*Try it*: Count how many lines in the data hold the word "swift", and give that number alone.

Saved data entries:

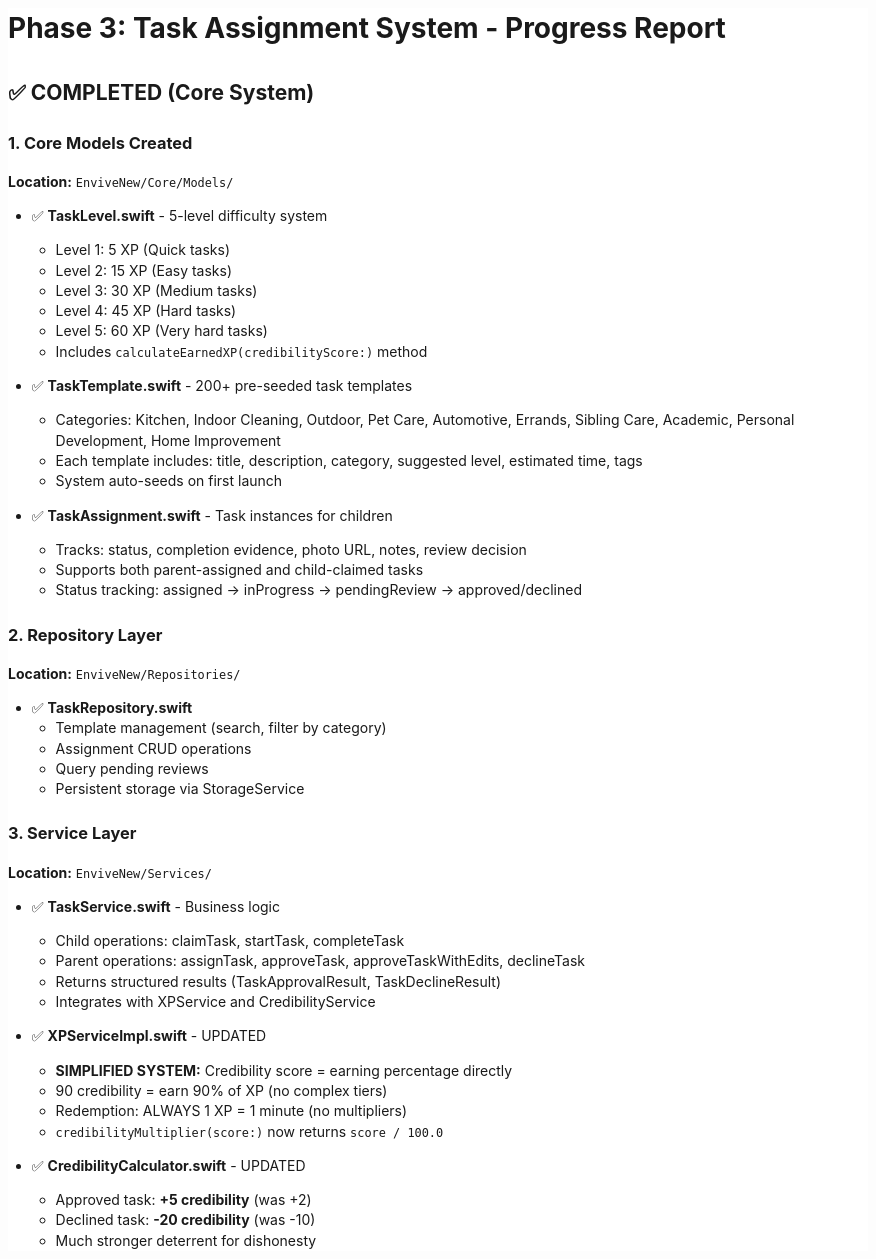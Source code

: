 # Phase 3: Task Assignment System - Progress Report

## ✅ COMPLETED (Core System)

### 1. Core Models Created
**Location:** `EnviveNew/Core/Models/`

- ✅ **TaskLevel.swift** - 5-level difficulty system
  - Level 1: 5 XP (Quick tasks)
  - Level 2: 15 XP (Easy tasks)
  - Level 3: 30 XP (Medium tasks)
  - Level 4: 45 XP (Hard tasks)
  - Level 5: 60 XP (Very hard tasks)
  - Includes `calculateEarnedXP(credibilityScore:)` method

- ✅ **TaskTemplate.swift** - 200+ pre-seeded task templates
  - Categories: Kitchen, Indoor Cleaning, Outdoor, Pet Care, Automotive, Errands, Sibling Care, Academic, Personal Development, Home Improvement
  - Each template includes: title, description, category, suggested level, estimated time, tags
  - System auto-seeds on first launch

- ✅ **TaskAssignment.swift** - Task instances for children
  - Tracks: status, completion evidence, photo URL, notes, review decision
  - Supports both parent-assigned and child-claimed tasks
  - Status tracking: assigned → inProgress → pendingReview → approved/declined

### 2. Repository Layer
**Location:** `EnviveNew/Repositories/`

- ✅ **TaskRepository.swift**
  - Template management (search, filter by category)
  - Assignment CRUD operations
  - Query pending reviews
  - Persistent storage via StorageService

### 3. Service Layer
**Location:** `EnviveNew/Services/`

- ✅ **TaskService.swift** - Business logic
  - Child operations: claimTask, startTask, completeTask
  - Parent operations: assignTask, approveTask, approveTaskWithEdits, declineTask
  - Returns structured results (TaskApprovalResult, TaskDeclineResult)
  - Integrates with XPService and CredibilityService

- ✅ **XPServiceImpl.swift** - UPDATED
  - **SIMPLIFIED SYSTEM:** Credibility score = earning percentage directly
  - 90 credibility = earn 90% of XP (no complex tiers)
  - Redemption: ALWAYS 1 XP = 1 minute (no multipliers)
  - `credibilityMultiplier(score:)` now returns `score / 100.0`

- ✅ **CredibilityCalculator.swift** - UPDATED
  - Approved task: **+5 credibility** (was +2)
  - Declined task: **-20 credibility** (was -10)
  - Much stronger deterrent for dishonesty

*Exercise answer*: 7